### PROMPT
The full set of entries should be repeated without a single change.

[MATERIAL FOR THIS TASK Boundary: Start]

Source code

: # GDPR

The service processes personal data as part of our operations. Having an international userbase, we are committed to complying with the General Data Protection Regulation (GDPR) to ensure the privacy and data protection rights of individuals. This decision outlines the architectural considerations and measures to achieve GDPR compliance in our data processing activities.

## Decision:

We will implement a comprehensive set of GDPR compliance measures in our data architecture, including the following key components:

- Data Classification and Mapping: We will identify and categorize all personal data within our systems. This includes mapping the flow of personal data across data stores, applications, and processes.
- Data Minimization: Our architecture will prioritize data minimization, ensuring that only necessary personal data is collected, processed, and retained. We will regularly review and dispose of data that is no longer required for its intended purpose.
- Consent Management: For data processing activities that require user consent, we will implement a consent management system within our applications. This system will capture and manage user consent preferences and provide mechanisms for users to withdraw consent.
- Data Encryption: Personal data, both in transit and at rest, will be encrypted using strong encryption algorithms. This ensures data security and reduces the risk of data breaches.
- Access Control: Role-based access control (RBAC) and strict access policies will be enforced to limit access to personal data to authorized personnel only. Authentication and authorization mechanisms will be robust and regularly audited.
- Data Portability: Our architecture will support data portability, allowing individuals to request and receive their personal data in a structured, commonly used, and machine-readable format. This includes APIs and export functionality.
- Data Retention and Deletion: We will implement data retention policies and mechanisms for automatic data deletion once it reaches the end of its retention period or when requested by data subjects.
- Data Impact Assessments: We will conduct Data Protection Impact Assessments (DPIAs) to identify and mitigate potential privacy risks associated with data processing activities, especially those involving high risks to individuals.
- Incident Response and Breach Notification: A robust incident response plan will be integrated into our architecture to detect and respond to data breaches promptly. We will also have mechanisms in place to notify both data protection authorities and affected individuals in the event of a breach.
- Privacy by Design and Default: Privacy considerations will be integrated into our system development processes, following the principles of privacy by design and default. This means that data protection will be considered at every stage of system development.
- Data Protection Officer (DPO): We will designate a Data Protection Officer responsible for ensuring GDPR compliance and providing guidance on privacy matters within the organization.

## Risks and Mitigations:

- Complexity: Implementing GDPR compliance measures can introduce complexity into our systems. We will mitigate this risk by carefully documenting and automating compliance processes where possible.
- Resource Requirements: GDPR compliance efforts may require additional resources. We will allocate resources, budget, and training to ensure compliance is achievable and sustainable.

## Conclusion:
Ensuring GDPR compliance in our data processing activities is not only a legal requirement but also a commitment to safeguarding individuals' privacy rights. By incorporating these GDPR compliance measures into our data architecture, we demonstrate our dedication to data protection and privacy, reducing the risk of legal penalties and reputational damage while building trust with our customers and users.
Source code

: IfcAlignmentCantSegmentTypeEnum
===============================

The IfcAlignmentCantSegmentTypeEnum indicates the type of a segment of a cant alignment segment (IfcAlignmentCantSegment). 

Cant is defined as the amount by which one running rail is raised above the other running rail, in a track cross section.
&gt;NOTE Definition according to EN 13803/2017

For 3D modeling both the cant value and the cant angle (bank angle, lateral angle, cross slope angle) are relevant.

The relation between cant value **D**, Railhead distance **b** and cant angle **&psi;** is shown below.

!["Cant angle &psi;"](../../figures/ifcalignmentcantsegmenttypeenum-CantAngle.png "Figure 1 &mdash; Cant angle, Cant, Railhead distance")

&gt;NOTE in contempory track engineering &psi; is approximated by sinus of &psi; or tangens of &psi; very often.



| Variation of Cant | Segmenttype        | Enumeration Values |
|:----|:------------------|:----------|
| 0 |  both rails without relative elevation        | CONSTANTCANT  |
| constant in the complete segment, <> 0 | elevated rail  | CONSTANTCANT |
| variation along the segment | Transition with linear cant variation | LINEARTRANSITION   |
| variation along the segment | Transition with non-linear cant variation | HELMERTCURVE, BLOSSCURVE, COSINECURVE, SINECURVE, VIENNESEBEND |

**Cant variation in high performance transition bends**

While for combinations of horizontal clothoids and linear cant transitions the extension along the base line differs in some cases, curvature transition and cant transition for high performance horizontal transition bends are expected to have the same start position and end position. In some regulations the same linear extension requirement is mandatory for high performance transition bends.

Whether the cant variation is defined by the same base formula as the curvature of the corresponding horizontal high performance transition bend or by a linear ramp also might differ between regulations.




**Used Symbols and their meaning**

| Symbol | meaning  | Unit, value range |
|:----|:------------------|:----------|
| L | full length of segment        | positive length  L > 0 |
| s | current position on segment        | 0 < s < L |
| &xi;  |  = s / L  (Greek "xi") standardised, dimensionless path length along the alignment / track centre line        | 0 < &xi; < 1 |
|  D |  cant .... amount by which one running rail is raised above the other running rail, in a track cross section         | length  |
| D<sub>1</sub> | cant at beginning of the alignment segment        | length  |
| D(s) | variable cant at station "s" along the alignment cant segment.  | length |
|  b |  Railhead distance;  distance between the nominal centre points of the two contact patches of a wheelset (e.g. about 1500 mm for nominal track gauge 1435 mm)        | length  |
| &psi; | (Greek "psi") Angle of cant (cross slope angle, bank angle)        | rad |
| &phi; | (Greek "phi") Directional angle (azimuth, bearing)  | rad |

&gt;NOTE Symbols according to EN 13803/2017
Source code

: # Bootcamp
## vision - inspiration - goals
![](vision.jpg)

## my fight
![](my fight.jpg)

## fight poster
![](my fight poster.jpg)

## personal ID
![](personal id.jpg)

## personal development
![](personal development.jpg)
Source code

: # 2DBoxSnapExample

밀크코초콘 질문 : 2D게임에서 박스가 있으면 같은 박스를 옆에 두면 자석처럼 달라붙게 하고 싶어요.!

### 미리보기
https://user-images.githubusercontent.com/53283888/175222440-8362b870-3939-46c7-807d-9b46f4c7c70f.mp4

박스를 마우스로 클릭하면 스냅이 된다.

[MATERIAL FOR THIS TASK Boundary: End]

### PROBLEM SOLUTION
Source code

: # GDPR

The service processes personal data as part of our operations. Having an international userbase, we are committed to complying with the General Data Protection Regulation (GDPR) to ensure the privacy and data protection rights of individuals. This decision outlines the architectural considerations and measures to achieve GDPR compliance in our data processing activities.

## Decision:

We will implement a comprehensive set of GDPR compliance measures in our data architecture, including the following key components:

- Data Classification and Mapping: We will identify and categorize all personal data within our systems. This includes mapping the flow of personal data across data stores, applications, and processes.
- Data Minimization: Our architecture will prioritize data minimization, ensuring that only necessary personal data is collected, processed, and retained. We will regularly review and dispose of data that is no longer required for its intended purpose.
- Consent Management: For data processing activities that require user consent, we will implement a consent management system within our applications. This system will capture and manage user consent preferences and provide mechanisms for users to withdraw consent.
- Data Encryption: Personal data, both in transit and at rest, will be encrypted using strong encryption algorithms. This ensures data security and reduces the risk of data breaches.
- Access Control: Role-based access control (RBAC) and strict access policies will be enforced to limit access to personal data to authorized personnel only. Authentication and authorization mechanisms will be robust and regularly audited.
- Data Portability: Our architecture will support data portability, allowing individuals to request and receive their personal data in a structured, commonly used, and machine-readable format. This includes APIs and export functionality.
- Data Retention and Deletion: We will implement data retention policies and mechanisms for automatic data deletion once it reaches the end of its retention period or when requested by data subjects.
- Data Impact Assessments: We will conduct Data Protection Impact Assessments (DPIAs) to identify and mitigate potential privacy risks associated with data processing activities, especially those involving high risks to individuals.
- Incident Response and Breach Notification: A robust incident response plan will be integrated into our architecture to detect and respond to data breaches promptly. We will also have mechanisms in place to notify both data protection authorities and affected individuals in the event of a breach.
- Privacy by Design and Default: Privacy considerations will be integrated into our system development processes, following the principles of privacy by design and default. This means that data protection will be considered at every stage of system development.
- Data Protection Officer (DPO): We will designate a Data Protection Officer responsible for ensuring GDPR compliance and providing guidance on privacy matters within the organization.

## Risks and Mitigations:

- Complexity: Implementing GDPR compliance measures can introduce complexity into our systems. We will mitigate this risk by carefully documenting and automating compliance processes where possible.
- Resource Requirements: GDPR compliance efforts may require additional resources. We will allocate resources, budget, and training to ensure compliance is achievable and sustainable.

## Conclusion:
Ensuring GDPR compliance in our data processing activities is not only a legal requirement but also a commitment to safeguarding individuals' privacy rights. By incorporating these GDPR compliance measures into our data architecture, we demonstrate our dedication to data protection and privacy, reducing the risk of legal penalties and reputational damage while building trust with our customers and users.
Source code

: IfcAlignmentCantSegmentTypeEnum
===============================

The IfcAlignmentCantSegmentTypeEnum indicates the type of a segment of a cant alignment segment (IfcAlignmentCantSegment). 

Cant is defined as the amount by which one running rail is raised above the other running rail, in a track cross section.
&gt;NOTE Definition according to EN 13803/2017

For 3D modeling both the cant value and the cant angle (bank angle, lateral angle, cross slope angle) are relevant.

The relation between cant value **D**, Railhead distance **b** and cant angle **&psi;** is shown below.

!["Cant angle &psi;"](../../figures/ifcalignmentcantsegmenttypeenum-CantAngle.png "Figure 1 &mdash; Cant angle, Cant, Railhead distance")

&gt;NOTE in contempory track engineering &psi; is approximated by sinus of &psi; or tangens of &psi; very often.



| Variation of Cant | Segmenttype        | Enumeration Values |
|:----|:------------------|:----------|
| 0 |  both rails without relative elevation        | CONSTANTCANT  |
| constant in the complete segment, <> 0 | elevated rail  | CONSTANTCANT |
| variation along the segment | Transition with linear cant variation | LINEARTRANSITION   |
| variation along the segment | Transition with non-linear cant variation | HELMERTCURVE, BLOSSCURVE, COSINECURVE, SINECURVE, VIENNESEBEND |

**Cant variation in high performance transition bends**

While for combinations of horizontal clothoids and linear cant transitions the extension along the base line differs in some cases, curvature transition and cant transition for high performance horizontal transition bends are expected to have the same start position and end position. In some regulations the same linear extension requirement is mandatory for high performance transition bends.

Whether the cant variation is defined by the same base formula as the curvature of the corresponding horizontal high performance transition bend or by a linear ramp also might differ between regulations.




**Used Symbols and their meaning**

| Symbol | meaning  | Unit, value range |
|:----|:------------------|:----------|
| L | full length of segment        | positive length  L > 0 |
| s | current position on segment        | 0 < s < L |
| &xi;  |  = s / L  (Greek "xi") standardised, dimensionless path length along the alignment / track centre line        | 0 < &xi; < 1 |
|  D |  cant .... amount by which one running rail is raised above the other running rail, in a track cross section         | length  |
| D<sub>1</sub> | cant at beginning of the alignment segment        | length  |
| D(s) | variable cant at station "s" along the alignment cant segment.  | length |
|  b |  Railhead distance;  distance between the nominal centre points of the two contact patches of a wheelset (e.g. about 1500 mm for nominal track gauge 1435 mm)        | length  |
| &psi; | (Greek "psi") Angle of cant (cross slope angle, bank angle)        | rad |
| &phi; | (Greek "phi") Directional angle (azimuth, bearing)  | rad |

&gt;NOTE Symbols according to EN 13803/2017
Source code

: # Bootcamp
## vision - inspiration - goals
![](vision.jpg)

## my fight
![](my fight.jpg)

## fight poster
![](my fight poster.jpg)

## personal ID
![](personal id.jpg)

## personal development
![](personal development.jpg)
Source code

: # 2DBoxSnapExample

밀크코초콘 질문 : 2D게임에서 박스가 있으면 같은 박스를 옆에 두면 자석처럼 달라붙게 하고 싶어요.!

### 미리보기
https://user-images.githubusercontent.com/53283888/175222440-8362b870-3939-46c7-807d-9b46f4c7c70f.mp4

박스를 마우스로 클릭하면 스냅이 된다.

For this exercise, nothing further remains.